The elasticity of price

30743506 Gas prices are scooting over $4/gallon here in the states and yet consumption has not shown signs of significant reduction.  How can that be?

That’s the question that reporter Gail Rosenblum of the Minneapolis Star Tribune posed to me late last week.  Her article, Paying a lot for gas, changing lifestyles a little" appeared in Friday’s edition of the Star Tribune.

While I know this specific topic (gas prices) is on everyone’s mind, it seems to me that the conversation Gail and I had is even more interesting when you step back and look at consumer attitudes about prices in general.

Two years ago, we were in a tizzy over gas prices.  We couldn’t believe they were going to be $2/gallon.  We were outraged.  We were going to cut back.  (Of course, we didn’t)  Fast forward to today.  Imagine if I stopped people on the street and asked them what they would think of paying $2/gallon for gas.  They would weep for joy.  In fact, it would sound too good to be true and they’d ask me "what’s the catch?"

Ahhh, the elasticity of price perception.

Why do I think this is worthy of some thought?  A few things to note:

The elasticity of price is a one-way street (we are never happy about going higher in price after the marketplace reduces costs.)

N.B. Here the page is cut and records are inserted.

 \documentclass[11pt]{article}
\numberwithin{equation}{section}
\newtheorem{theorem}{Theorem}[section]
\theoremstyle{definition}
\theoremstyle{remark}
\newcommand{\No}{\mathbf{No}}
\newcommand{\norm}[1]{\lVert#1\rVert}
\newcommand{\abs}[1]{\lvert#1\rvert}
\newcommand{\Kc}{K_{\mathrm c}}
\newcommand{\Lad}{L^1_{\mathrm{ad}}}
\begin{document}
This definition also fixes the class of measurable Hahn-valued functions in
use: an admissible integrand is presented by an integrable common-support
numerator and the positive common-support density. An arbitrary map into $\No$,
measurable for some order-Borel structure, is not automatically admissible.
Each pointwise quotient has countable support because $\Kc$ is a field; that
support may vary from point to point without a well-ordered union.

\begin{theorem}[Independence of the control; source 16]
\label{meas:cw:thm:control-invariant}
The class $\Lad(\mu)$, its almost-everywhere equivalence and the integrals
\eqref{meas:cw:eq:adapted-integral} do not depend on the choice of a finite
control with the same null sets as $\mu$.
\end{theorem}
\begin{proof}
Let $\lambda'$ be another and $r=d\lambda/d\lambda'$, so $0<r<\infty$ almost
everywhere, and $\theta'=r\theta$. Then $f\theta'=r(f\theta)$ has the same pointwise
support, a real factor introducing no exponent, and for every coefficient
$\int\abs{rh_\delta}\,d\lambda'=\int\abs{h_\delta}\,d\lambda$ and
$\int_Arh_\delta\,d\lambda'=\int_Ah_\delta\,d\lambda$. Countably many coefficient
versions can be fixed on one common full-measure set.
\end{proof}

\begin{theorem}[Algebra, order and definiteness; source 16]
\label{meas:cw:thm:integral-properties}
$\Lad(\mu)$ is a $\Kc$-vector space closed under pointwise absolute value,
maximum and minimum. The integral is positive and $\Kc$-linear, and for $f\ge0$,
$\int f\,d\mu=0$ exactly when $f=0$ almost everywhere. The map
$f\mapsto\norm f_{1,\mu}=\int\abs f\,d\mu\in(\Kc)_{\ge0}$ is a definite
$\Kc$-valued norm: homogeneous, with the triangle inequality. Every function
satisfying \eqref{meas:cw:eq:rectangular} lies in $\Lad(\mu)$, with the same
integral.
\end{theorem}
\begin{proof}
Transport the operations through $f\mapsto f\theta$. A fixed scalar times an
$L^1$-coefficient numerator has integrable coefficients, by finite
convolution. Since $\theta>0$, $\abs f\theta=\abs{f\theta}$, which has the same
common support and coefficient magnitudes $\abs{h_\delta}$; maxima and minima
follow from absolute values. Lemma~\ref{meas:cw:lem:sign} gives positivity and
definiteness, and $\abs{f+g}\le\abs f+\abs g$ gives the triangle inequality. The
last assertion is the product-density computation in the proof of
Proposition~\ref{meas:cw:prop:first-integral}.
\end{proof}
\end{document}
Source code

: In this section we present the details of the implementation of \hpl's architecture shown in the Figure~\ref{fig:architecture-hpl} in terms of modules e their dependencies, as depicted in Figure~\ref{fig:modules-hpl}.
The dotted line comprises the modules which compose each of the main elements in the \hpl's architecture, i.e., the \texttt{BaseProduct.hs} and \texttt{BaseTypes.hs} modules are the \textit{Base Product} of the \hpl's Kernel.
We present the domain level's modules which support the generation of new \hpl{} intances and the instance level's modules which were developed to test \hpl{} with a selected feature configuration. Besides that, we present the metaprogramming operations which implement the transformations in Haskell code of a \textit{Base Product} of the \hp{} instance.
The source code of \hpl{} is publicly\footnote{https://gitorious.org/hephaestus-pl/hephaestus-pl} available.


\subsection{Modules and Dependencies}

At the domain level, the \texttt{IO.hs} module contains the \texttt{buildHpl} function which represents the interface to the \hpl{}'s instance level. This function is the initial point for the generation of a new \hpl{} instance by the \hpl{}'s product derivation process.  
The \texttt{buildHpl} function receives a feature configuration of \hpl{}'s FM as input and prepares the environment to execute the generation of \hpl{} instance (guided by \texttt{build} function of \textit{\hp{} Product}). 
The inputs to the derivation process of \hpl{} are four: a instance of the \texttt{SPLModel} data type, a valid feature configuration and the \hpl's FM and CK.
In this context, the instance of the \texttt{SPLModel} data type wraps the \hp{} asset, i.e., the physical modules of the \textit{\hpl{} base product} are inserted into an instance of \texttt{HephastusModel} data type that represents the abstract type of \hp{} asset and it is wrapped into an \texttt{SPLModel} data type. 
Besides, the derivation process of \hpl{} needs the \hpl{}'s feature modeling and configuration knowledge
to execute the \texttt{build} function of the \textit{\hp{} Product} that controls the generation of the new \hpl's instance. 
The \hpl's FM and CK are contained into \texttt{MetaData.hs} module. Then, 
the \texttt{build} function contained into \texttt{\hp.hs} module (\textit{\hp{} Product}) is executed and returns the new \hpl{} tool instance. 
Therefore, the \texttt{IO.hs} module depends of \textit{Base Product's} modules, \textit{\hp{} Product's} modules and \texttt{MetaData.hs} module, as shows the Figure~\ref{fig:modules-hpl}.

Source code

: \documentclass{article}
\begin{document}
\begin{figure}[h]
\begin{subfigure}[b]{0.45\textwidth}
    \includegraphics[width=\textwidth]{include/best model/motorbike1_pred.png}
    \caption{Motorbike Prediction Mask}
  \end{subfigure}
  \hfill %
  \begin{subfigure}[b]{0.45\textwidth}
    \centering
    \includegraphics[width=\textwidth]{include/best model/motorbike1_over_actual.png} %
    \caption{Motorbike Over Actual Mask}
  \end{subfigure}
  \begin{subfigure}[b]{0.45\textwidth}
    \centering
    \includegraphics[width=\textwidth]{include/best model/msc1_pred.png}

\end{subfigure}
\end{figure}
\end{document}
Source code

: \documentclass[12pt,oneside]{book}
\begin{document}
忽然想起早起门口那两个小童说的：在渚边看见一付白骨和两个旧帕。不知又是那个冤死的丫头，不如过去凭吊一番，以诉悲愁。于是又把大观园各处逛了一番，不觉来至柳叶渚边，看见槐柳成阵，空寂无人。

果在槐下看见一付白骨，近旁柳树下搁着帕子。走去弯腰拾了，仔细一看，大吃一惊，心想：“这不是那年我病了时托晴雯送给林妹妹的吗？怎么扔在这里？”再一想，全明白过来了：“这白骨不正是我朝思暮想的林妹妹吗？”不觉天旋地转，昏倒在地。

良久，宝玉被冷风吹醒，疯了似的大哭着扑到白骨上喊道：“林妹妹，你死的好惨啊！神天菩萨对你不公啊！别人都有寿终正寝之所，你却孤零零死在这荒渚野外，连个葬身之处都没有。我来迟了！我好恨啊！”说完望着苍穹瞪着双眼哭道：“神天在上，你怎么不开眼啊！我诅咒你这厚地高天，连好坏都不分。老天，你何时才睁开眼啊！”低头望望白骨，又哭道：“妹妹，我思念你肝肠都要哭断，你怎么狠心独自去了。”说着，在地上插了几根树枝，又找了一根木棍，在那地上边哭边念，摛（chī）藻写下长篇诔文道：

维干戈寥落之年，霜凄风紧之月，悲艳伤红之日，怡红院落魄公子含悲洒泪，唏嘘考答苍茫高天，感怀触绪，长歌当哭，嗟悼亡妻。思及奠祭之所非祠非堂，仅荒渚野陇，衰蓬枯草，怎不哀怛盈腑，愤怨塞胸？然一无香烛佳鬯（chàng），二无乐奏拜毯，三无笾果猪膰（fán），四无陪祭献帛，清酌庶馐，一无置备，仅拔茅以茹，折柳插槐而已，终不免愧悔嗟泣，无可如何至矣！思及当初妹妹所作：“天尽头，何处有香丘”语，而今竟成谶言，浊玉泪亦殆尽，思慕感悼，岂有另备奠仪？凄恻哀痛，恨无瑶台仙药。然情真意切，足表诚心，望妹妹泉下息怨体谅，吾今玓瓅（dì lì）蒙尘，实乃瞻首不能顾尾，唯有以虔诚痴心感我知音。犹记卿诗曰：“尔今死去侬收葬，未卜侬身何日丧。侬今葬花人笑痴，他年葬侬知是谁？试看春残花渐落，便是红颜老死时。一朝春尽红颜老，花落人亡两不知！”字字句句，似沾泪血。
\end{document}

The elasticity of price is fast-acting (we get used to the higher price pretty quickly.)

The elasticity of price works best for necessities (we can cut back on stuff we don’t "need" but endure price hikes on stuff we think we do need.)

So how could you apply this thinking to how you set prices?  If everyone in your industry is lowering prices because of the recession — how will this hold them back when they’re ready to re-raise their prices?  How will it affect you if you resist the urge to lower prices now?

Related posts:
Should you lower prices in a recession?
Are gas prices affecting your spending habits?
How sharp is your pricing strategy?

8 comments on “The elasticity of price

  1. Patrick says:

    Every I know, including myself is definitely changing habits. We used to fill the car up but now we only go to about a half a tank as we are trying to keep to the same budget. A couple of years ago my wife and I became active in the core group of a new church being planted closer to our community. We used to drive about 30 mins to church but no it’s more like 10 minutes. We used to visit friends out of town at least 5-6 times a year now it’s more like 1-2 times a year. About 6 months ago our older car died and the cost to fix it could not justify what it would be work, etc. My wife and I now either carpool together or one of us always stays behind at home or finds a ride with someone else.

    Personally if I could do something in my own power to revolt against the oil companies I would but alas I just don’t have that kind of power by myself.

    I’m seriously considering curtaining almost all of my drive after it reaches $4 a gallon around here unless it’s an emergency just to make a statement. Their is hardly any or no elasticity here!

  2. Patrick,

    I think you and your family are to be commended, but I think you’re the exception more than the rule, according to reports and research I have read.

    Most people are cutting back other places — not going out to eat as often etc. But, they are still driving like they always have.

    The question is…where is the breaking point, price-wise?


  3. Sonja Mishek says:

    Hi Drew,

    I just posted an article on my blog about the Top 10 small business tips during a recession.

    And the #1 tip is small businesses should cut costs CAUTIOUSLY.

    As soon as the economy starts slowing down, many business owners think they have no choice and must cut costs.

    But this is a short-term solution.

    Only cut costs or decrease your prices if it won’t harm your business later.

    As the old saying goes…you can always lower your price – but you can’t always raise your price.

    Happy trails!


  4. Sonja,

    I wrote about this very topic about a month ago….dropping prices in a recession is a very dangerous decision that will have impact on your pricing strategy long after the recession is gone.

    I agree with you wholeheartedly!


  5. Uncle B says:

    Recently retired to small pension, was driven to sell my two cars, get a bicycle, convert to Ubuntu and Gimp, sell my beloved 35mm camera and switch to electronic one and .jpgs. I also planted a garden, bought a pressure canner, studied gardening and food preservation on the web and now, after massive lifestyle changes have come out on top, with a much smaller carbon footprint and more, happy spare time than ever before! Lifestyle changes hurt in the short run, but if taken enthusiastically as challenges are soon over and the good from them flows. Gas prices can be anything they want, I don’t care, I don’t use it!

  6. Uncle B,

    Great story — what is the best part of your new lifestyle for you?


  7. Nathan Lands says:

    What recession?

    That’s what most of us in the tech world are saying, just like Google. I believe it’s the archaic businesses that are getting hit by this the hardest.. and of course HUMMER!

    Millions of companies now are doing things proactively to help with the energy crisis, including our company’s e-commerce platform.

    Nathan Lands
    “Changing the way people buy online”

  8. Nathan,

    I’m not sure it is archaic businesses — but it might be businesses with more traditional models. I agree it seems spotty from the business side. More widespread from the consumers POV — with gas prices, food prices etc. on the rise.

    They say that necessity is the mother of invention. I wonder what this recession (or whatever we want to call it) will bring?